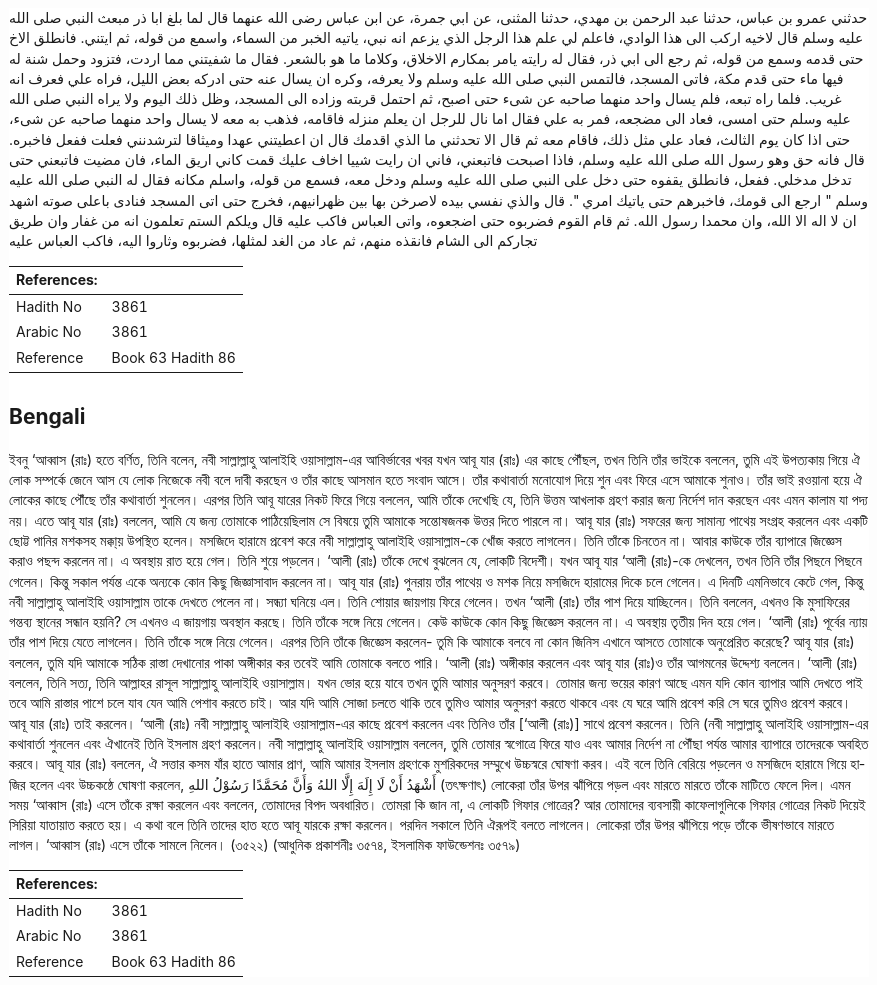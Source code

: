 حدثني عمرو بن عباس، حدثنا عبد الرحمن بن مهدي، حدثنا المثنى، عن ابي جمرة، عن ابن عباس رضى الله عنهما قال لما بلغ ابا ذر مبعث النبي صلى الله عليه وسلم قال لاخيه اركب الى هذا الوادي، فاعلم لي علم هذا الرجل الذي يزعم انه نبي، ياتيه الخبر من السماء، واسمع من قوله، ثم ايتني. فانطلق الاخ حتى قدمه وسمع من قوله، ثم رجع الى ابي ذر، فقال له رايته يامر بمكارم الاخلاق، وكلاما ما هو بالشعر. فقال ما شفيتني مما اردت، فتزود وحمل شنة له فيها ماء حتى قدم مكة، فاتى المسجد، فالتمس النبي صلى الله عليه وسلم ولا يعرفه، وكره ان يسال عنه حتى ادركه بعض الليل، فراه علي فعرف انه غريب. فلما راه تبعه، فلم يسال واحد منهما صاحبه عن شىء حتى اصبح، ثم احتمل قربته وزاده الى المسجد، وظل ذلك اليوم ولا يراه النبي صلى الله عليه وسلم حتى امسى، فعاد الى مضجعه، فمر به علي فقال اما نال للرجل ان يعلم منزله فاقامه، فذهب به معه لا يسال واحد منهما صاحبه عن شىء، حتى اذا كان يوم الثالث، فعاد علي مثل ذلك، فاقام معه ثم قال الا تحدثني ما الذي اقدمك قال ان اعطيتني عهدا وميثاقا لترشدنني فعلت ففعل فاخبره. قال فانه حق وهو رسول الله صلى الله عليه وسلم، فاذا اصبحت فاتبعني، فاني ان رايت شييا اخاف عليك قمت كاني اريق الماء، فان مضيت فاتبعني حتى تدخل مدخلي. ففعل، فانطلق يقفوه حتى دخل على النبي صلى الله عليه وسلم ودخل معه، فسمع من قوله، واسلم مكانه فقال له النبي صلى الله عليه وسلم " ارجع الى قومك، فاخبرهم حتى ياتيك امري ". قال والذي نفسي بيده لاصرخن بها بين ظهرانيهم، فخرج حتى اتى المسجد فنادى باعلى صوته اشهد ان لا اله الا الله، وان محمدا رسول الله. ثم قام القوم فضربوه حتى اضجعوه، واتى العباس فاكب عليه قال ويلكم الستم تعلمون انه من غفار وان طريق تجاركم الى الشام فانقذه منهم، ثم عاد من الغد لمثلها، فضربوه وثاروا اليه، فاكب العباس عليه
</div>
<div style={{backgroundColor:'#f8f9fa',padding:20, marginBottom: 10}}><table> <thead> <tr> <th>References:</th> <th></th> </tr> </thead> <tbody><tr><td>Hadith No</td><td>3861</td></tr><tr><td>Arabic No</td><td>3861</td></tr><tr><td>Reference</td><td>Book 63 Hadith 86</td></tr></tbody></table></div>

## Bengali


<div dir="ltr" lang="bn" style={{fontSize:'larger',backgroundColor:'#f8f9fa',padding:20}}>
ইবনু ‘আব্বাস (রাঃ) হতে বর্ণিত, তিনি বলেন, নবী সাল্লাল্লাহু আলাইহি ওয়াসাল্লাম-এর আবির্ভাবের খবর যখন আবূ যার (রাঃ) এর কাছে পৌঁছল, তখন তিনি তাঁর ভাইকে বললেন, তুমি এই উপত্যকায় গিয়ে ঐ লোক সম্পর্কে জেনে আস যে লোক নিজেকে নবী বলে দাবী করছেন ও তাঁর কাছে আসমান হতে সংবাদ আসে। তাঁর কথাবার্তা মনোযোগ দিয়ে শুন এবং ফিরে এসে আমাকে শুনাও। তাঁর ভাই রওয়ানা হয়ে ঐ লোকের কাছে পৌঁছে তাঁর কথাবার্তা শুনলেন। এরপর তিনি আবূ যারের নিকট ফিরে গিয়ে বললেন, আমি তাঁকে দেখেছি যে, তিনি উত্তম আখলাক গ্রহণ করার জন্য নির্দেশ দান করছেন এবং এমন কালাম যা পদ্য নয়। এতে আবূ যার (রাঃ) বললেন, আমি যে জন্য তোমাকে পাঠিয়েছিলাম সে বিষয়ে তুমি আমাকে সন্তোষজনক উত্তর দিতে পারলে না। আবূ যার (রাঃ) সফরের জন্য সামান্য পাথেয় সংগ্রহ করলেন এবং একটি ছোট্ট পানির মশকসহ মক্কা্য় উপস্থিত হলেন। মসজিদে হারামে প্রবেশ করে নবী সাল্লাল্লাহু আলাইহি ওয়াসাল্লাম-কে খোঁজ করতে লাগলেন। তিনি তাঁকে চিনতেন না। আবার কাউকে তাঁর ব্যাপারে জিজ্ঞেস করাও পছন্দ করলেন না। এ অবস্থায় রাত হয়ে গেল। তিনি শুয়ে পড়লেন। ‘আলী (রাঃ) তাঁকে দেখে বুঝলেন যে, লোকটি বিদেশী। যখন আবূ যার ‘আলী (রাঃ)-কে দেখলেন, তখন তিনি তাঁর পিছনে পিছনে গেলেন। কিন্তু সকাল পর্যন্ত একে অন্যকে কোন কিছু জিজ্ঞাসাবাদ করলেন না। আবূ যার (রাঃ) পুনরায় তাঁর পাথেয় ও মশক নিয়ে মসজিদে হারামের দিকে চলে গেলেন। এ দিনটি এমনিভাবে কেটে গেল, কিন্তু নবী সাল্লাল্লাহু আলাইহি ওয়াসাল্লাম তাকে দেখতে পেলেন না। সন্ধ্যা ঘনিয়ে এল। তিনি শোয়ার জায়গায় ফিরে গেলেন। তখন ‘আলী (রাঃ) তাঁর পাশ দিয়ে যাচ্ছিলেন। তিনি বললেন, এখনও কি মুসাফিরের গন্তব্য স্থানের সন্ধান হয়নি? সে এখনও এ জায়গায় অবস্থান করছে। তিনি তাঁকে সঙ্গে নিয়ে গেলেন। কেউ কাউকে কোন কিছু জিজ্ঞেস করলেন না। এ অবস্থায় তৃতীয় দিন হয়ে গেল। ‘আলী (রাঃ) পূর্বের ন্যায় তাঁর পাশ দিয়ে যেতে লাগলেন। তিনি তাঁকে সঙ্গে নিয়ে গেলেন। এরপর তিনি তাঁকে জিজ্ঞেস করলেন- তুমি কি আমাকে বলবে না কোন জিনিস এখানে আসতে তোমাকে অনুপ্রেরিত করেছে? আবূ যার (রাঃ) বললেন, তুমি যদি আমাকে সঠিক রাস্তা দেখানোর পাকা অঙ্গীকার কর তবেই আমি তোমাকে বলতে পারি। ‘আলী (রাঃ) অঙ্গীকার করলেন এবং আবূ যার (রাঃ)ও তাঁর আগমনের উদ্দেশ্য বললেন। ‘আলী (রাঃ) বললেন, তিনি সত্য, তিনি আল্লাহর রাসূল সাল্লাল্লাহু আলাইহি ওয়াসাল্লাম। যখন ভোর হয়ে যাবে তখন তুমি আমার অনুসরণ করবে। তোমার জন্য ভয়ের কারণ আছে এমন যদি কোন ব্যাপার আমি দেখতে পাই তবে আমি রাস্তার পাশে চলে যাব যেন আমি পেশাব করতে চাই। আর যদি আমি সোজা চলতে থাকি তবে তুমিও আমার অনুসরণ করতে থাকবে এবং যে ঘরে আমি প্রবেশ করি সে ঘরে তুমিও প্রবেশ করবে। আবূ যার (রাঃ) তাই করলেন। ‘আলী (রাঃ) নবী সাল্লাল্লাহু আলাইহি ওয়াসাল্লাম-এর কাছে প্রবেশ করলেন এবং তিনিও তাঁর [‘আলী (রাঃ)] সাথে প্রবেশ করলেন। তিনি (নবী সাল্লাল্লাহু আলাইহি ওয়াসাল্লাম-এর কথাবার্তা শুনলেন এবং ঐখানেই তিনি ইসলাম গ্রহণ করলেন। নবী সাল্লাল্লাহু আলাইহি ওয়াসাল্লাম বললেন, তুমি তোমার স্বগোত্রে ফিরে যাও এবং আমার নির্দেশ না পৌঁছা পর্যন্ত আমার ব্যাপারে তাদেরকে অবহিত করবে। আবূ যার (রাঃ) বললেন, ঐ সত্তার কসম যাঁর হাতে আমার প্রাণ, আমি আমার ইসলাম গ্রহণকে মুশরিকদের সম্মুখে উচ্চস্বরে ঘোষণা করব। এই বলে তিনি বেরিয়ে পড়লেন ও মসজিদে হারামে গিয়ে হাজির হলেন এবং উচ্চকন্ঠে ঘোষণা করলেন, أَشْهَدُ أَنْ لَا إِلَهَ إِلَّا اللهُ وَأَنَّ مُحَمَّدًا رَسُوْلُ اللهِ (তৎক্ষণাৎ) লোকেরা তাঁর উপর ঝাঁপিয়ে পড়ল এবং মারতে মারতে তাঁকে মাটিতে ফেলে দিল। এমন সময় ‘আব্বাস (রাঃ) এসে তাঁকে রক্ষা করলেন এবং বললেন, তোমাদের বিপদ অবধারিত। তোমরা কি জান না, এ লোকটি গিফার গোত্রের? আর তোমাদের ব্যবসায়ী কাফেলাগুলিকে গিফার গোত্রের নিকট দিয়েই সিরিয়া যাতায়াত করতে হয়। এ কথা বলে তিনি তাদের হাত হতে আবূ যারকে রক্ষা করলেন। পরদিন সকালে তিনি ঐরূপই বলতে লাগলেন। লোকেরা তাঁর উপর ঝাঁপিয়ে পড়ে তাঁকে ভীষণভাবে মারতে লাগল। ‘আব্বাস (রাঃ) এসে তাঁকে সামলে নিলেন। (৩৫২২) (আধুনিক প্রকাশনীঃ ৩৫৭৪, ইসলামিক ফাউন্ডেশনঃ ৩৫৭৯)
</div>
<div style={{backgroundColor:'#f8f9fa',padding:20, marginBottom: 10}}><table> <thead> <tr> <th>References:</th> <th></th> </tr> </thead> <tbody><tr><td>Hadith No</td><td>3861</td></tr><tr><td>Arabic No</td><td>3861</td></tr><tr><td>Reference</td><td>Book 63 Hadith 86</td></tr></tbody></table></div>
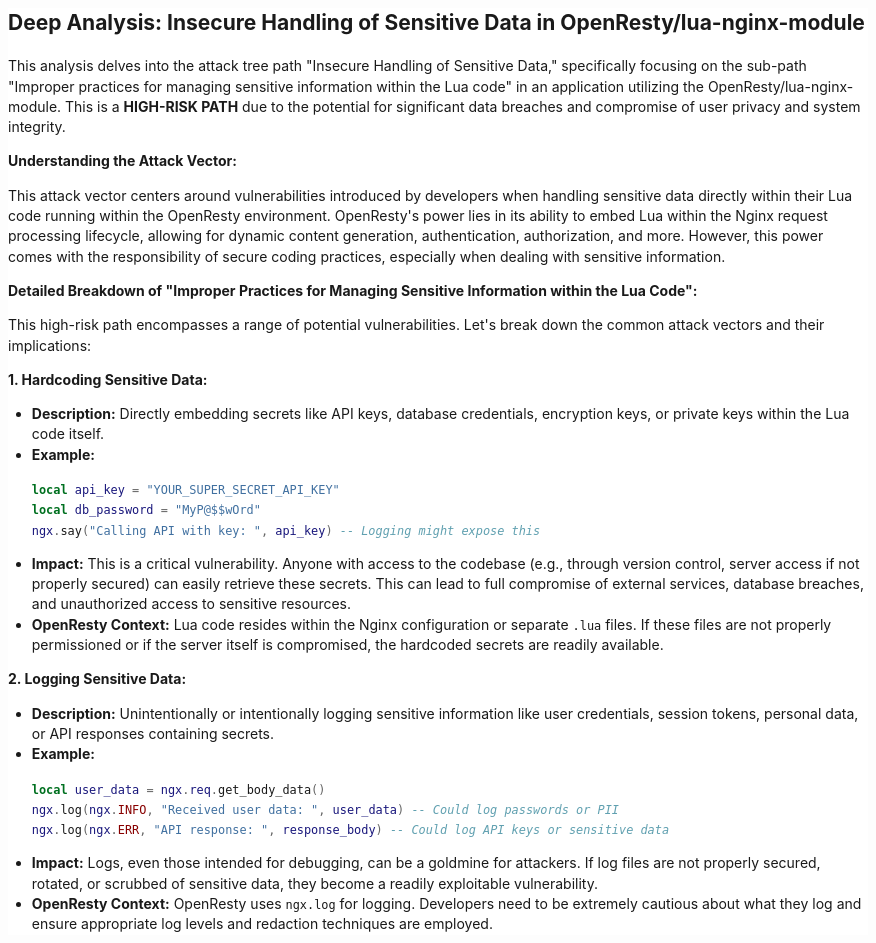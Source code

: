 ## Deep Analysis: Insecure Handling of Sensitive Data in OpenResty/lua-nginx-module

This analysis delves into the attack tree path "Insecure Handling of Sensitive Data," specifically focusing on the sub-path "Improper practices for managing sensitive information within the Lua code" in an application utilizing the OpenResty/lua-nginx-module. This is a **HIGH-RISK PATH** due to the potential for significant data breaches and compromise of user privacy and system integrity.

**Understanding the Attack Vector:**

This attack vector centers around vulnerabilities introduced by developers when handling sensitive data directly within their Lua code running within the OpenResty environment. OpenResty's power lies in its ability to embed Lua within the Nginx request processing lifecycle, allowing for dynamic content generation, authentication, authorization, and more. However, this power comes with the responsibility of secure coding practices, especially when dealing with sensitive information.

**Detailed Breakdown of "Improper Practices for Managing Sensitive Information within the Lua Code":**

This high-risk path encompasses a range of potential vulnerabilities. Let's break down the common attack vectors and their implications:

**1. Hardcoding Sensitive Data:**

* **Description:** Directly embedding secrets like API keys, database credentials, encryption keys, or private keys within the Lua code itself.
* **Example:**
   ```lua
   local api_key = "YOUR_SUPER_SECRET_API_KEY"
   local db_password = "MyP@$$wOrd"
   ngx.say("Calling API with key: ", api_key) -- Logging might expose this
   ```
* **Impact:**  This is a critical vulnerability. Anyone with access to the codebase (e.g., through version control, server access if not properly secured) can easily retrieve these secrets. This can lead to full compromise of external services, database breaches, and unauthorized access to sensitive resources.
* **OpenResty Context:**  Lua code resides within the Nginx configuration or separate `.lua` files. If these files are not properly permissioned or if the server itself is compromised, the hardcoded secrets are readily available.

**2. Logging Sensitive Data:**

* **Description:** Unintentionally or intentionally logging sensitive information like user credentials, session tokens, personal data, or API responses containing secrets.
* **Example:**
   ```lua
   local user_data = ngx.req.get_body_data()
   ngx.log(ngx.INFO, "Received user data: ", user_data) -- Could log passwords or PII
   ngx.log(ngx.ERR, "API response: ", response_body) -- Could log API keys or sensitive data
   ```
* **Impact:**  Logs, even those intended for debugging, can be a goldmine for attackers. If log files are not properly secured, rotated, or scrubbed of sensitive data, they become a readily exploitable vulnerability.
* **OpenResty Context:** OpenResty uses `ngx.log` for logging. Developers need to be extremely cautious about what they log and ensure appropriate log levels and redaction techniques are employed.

#### [WHAT IS REQUIRED]
Restate word for word the entries above from the line with "Lua code itself." through the line with "to sensitive resources.", inclusive, leaving out everything else.

#### [EXERCISE OUTPUT]
* **Description:** Directly embedding secrets like API keys, database credentials, encryption keys, or private keys within the Lua code itself.
* **Example:**
   ```lua
   local api_key = "YOUR_SUPER_SECRET_API_KEY"
   local db_password = "MyP@$$wOrd"
   ngx.say("Calling API with key: ", api_key) -- Logging might expose this
   ```
* **Impact:**  This is a critical vulnerability. Anyone with access to the codebase (e.g., through version control, server access if not properly secured) can easily retrieve these secrets. This can lead to full compromise of external services, database breaches, and unauthorized access to sensitive resources.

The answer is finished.